- **WORK TO BE COMPLETED**:
Taking only the lines of the data below from the line with "- ✅ 确保在 CI/CD 环境中依赖正确安装" to the line with "- [Examples](#examples)", ends included, write them out exactly and without pictures.

- **ENTRIES SHOWN**:

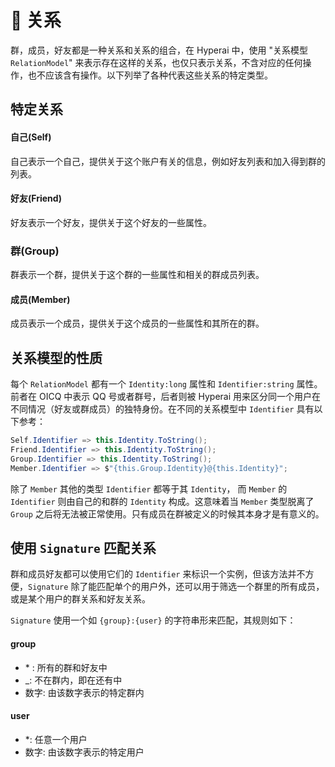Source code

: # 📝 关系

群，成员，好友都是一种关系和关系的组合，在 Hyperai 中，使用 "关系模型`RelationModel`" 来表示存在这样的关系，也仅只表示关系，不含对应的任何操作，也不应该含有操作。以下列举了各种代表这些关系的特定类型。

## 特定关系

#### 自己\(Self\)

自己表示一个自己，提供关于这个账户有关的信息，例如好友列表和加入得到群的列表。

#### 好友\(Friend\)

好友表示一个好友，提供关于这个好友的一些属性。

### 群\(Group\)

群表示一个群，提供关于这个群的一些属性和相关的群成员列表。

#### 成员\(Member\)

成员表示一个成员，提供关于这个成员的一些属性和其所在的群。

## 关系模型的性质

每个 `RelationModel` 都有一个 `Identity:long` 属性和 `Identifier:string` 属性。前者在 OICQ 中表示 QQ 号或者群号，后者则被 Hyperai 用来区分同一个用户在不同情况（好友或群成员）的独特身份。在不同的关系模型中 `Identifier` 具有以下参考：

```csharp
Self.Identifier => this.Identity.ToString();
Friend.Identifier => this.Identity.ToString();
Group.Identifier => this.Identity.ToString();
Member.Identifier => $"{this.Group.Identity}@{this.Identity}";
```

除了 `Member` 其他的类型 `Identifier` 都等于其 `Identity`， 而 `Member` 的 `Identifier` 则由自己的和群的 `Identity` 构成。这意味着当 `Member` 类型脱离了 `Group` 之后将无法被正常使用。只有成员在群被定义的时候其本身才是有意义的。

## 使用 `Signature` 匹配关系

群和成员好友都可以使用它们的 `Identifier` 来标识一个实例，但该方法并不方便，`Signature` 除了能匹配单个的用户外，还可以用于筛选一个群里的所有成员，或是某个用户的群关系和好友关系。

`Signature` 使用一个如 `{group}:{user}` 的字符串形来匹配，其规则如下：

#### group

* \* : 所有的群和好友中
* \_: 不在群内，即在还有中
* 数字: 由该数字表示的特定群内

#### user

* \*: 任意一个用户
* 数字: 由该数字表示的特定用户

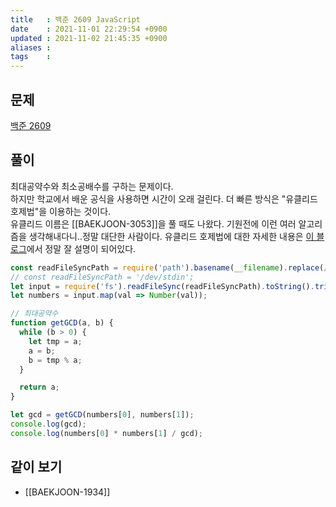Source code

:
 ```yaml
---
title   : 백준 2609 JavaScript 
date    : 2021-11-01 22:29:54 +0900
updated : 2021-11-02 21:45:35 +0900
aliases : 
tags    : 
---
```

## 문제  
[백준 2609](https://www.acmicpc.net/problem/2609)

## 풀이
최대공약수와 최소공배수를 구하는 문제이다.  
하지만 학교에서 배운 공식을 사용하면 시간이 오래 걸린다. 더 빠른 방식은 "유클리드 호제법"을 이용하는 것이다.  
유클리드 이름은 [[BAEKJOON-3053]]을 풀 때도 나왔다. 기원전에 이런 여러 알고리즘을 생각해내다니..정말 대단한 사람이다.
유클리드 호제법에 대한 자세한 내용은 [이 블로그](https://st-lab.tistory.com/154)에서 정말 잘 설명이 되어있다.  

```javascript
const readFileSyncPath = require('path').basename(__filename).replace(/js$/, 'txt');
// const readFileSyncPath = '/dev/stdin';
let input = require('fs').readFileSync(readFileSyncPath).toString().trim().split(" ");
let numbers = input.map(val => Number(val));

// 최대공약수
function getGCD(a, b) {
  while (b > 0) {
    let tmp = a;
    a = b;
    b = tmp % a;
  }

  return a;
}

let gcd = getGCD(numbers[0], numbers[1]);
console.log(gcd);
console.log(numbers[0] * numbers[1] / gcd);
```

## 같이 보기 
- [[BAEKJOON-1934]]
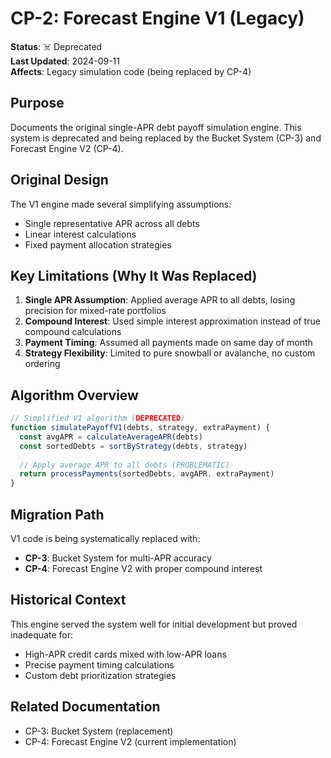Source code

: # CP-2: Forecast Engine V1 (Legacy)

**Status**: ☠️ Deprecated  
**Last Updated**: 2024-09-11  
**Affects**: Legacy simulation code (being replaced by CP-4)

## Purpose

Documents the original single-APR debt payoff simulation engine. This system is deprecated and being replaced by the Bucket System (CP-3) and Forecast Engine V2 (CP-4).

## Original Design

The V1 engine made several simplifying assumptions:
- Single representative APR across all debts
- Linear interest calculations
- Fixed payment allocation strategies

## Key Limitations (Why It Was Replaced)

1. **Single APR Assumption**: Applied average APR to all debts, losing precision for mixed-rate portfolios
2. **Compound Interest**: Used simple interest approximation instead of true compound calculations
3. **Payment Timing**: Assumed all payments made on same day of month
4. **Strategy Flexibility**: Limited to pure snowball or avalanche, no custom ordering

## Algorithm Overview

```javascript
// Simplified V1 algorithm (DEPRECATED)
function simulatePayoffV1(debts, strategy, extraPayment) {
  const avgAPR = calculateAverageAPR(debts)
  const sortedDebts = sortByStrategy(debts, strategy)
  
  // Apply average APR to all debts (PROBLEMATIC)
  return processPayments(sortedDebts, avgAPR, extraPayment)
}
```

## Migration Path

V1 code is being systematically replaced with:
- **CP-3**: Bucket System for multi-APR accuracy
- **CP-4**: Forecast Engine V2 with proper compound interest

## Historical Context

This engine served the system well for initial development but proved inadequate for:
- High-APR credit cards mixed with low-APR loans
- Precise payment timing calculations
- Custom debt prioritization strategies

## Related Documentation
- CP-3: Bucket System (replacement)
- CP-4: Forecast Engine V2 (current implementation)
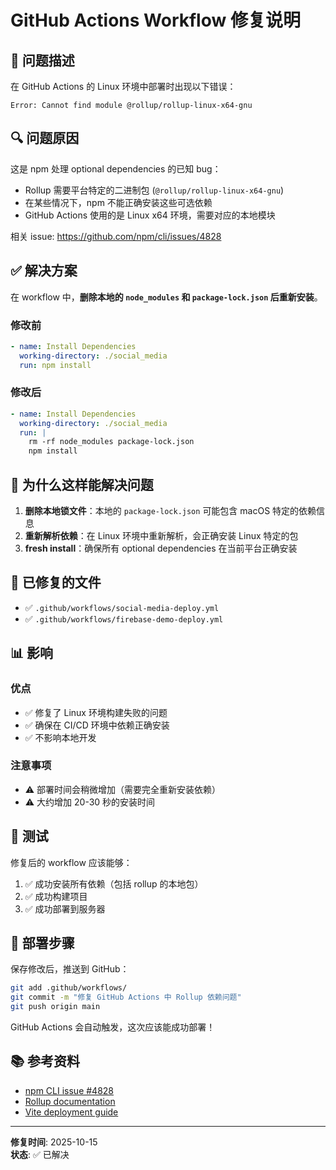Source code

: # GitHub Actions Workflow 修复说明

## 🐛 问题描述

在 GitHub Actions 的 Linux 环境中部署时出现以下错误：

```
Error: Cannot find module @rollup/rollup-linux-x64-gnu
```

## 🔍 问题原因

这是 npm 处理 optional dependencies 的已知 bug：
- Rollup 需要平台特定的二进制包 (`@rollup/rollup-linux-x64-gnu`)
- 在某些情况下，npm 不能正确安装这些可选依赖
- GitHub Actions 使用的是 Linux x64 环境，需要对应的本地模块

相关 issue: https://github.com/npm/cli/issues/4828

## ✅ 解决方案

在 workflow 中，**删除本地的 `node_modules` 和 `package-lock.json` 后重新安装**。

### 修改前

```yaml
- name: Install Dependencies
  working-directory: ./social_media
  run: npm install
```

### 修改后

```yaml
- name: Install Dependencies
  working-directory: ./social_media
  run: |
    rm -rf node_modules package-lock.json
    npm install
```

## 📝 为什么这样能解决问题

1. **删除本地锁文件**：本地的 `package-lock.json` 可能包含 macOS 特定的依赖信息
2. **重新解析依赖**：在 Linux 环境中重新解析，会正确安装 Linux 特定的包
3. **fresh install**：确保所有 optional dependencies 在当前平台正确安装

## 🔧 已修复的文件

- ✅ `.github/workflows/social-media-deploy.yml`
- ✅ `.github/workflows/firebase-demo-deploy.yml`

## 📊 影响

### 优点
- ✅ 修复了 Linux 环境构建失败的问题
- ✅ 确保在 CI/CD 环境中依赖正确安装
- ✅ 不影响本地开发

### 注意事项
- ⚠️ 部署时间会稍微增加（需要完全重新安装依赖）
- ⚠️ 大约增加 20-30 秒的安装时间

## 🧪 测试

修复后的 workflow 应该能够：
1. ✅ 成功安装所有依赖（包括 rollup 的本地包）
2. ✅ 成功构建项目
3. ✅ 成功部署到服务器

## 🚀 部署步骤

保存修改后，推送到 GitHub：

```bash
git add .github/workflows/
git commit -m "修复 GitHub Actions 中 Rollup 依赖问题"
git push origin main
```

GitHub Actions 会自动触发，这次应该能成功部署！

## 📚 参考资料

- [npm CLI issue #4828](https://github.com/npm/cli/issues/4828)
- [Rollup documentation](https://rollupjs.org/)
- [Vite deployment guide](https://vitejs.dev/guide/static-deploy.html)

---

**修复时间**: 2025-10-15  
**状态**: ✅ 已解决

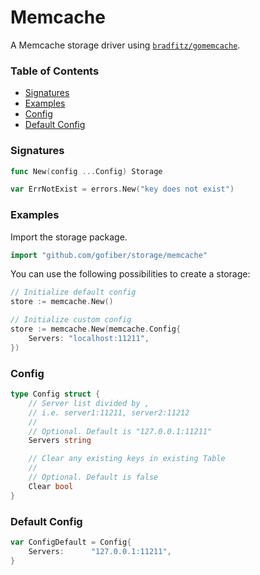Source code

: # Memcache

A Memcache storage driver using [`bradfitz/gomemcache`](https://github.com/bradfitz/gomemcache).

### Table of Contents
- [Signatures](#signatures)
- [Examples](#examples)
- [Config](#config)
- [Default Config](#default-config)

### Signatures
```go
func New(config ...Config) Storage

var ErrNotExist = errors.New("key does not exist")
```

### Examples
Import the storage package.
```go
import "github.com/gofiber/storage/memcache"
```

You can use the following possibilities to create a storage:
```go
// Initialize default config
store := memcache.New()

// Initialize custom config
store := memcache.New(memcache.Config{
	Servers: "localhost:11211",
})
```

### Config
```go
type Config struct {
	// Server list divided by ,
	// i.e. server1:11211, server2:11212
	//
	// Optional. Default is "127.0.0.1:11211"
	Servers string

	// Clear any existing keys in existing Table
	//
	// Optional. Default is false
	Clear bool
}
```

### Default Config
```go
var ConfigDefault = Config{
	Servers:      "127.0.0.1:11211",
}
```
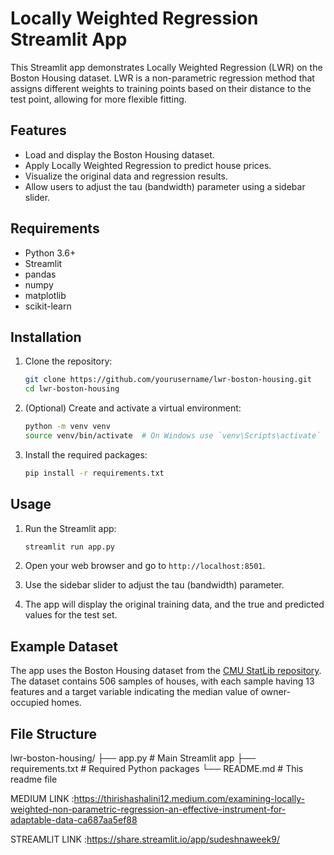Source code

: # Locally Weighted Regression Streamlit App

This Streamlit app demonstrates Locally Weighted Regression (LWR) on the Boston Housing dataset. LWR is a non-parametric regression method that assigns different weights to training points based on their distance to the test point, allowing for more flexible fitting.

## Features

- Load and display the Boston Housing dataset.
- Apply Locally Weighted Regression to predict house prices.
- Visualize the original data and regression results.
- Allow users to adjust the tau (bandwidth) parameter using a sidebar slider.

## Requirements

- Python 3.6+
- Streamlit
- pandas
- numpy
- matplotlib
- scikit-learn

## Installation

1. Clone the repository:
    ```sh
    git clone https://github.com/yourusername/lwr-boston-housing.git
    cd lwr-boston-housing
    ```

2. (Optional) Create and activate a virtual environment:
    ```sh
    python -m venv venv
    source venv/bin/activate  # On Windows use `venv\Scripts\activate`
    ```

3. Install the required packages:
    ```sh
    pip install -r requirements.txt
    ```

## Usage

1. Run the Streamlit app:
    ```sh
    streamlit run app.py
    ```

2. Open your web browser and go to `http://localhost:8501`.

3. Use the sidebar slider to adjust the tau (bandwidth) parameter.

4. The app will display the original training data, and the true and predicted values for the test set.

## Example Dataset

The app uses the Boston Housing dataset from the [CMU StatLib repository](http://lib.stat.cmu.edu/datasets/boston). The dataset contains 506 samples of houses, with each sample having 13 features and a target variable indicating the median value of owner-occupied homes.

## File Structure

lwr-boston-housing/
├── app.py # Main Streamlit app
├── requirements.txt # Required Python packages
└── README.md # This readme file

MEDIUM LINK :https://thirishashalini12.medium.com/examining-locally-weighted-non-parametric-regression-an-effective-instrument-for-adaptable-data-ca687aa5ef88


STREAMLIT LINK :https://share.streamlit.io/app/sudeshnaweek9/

- **RESULT OF THE EXERCISE**:
- ✅ 确保在 CI/CD 环境中依赖正确安装
- ✅ 不影响本地开发

### 注意事项
- ⚠️ 部署时间会稍微增加（需要完全重新安装依赖）
- ⚠️ 大约增加 20-30 秒的安装时间

## 🧪 测试

修复后的 workflow 应该能够：
1. ✅ 成功安装所有依赖（包括 rollup 的本地包）
2. ✅ 成功构建项目
3. ✅ 成功部署到服务器

## 🚀 部署步骤

保存修改后，推送到 GitHub：

```bash
git add .github/workflows/
git commit -m "修复 GitHub Actions 中 Rollup 依赖问题"
git push origin main
```

GitHub Actions 会自动触发，这次应该能成功部署！

## 📚 参考资料

- [npm CLI issue #4828](https://github.com/npm/cli/issues/4828)
- [Rollup documentation](https://rollupjs.org/)
- [Vite deployment guide](https://vitejs.dev/guide/static-deploy.html)

---

**修复时间**: 2025-10-15  
**状态**: ✅ 已解决

Source code

: # Memcache

A Memcache storage driver using [`bradfitz/gomemcache`](https://github.com/bradfitz/gomemcache).

### Table of Contents
- [Signatures](#signatures)
- [Examples](#examples)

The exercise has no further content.